▸ **MATERIAL SHOWN**
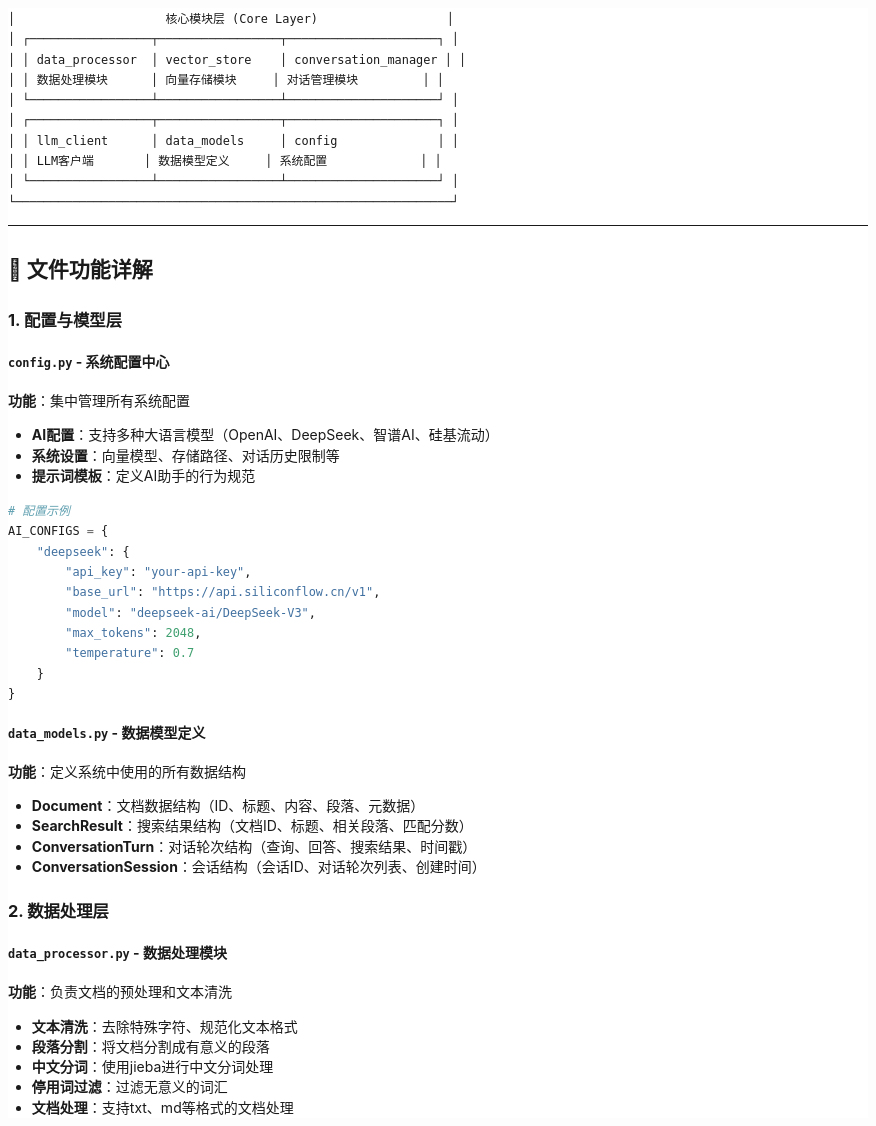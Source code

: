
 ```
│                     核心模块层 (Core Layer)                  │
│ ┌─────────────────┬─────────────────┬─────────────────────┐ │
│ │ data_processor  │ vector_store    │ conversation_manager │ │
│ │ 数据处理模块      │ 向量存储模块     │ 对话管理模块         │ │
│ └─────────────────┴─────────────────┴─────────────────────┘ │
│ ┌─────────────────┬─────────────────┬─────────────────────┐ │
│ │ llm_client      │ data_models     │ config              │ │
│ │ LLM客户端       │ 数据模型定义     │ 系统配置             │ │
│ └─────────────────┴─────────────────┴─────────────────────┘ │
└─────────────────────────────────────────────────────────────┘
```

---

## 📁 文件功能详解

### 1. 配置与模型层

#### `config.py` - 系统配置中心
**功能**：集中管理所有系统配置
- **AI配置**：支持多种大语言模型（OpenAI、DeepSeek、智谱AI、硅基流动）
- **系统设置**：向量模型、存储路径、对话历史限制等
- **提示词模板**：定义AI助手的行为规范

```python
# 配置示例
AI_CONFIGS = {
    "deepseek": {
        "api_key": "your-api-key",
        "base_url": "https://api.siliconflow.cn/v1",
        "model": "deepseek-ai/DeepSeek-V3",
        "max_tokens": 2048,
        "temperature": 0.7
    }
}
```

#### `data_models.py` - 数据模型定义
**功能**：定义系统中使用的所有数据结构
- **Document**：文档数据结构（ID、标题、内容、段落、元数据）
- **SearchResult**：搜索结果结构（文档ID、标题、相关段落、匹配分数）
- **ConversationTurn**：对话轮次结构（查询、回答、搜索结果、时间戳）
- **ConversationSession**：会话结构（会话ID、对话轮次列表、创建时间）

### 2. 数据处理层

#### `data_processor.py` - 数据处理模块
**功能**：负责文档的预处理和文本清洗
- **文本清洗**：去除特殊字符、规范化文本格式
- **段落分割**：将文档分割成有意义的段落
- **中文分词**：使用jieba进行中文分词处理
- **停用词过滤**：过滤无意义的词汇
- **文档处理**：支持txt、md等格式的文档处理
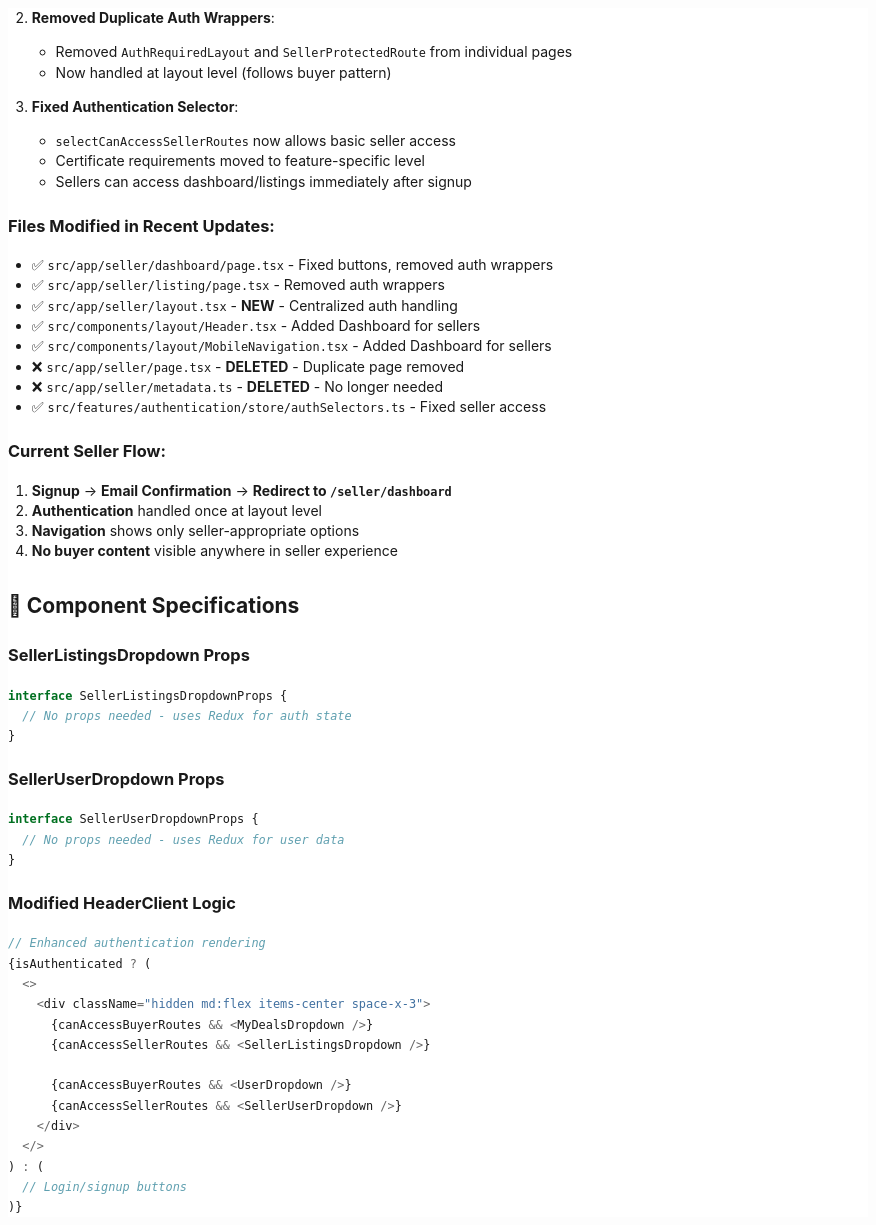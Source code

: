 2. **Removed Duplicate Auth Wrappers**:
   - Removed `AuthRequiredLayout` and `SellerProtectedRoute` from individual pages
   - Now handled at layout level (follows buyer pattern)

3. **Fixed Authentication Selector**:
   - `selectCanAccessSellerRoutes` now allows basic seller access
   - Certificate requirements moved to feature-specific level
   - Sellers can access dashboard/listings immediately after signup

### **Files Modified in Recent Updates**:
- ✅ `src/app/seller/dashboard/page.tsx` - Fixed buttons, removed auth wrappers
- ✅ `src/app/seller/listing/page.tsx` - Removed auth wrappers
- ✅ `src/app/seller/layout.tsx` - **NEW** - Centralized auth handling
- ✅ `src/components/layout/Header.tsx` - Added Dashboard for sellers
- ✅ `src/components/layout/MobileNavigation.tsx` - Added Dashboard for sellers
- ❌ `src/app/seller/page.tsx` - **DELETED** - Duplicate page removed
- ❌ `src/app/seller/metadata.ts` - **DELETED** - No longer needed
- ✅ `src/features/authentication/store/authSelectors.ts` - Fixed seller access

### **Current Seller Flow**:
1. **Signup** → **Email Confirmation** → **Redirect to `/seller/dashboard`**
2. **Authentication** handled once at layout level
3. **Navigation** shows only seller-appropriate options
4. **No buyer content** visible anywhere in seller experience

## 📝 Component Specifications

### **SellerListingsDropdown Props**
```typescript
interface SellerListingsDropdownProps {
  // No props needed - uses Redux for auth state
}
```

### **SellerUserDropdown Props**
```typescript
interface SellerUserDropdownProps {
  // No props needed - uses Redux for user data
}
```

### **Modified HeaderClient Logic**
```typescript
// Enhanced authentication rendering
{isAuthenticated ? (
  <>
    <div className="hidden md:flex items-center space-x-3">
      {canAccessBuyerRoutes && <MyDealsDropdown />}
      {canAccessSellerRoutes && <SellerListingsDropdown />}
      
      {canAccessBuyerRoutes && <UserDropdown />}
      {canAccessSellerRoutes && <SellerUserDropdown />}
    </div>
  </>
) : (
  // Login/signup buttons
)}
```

▸ **THE PROBLEM**
Once you find the line containing "### **Modified HeaderClient Logic**", copy it and every line after it through the end of the records, exactly and nothing else.

▸ **EXERCISE SOLUTION**
### **Modified HeaderClient Logic**
```typescript
// Enhanced authentication rendering
{isAuthenticated ? (
  <>
    <div className="hidden md:flex items-center space-x-3">
      {canAccessBuyerRoutes && <MyDealsDropdown />}
      {canAccessSellerRoutes && <SellerListingsDropdown />}
      
      {canAccessBuyerRoutes && <UserDropdown />}
      {canAccessSellerRoutes && <SellerUserDropdown />}
    </div>
  </>
) : (
  // Login/signup buttons
)}
```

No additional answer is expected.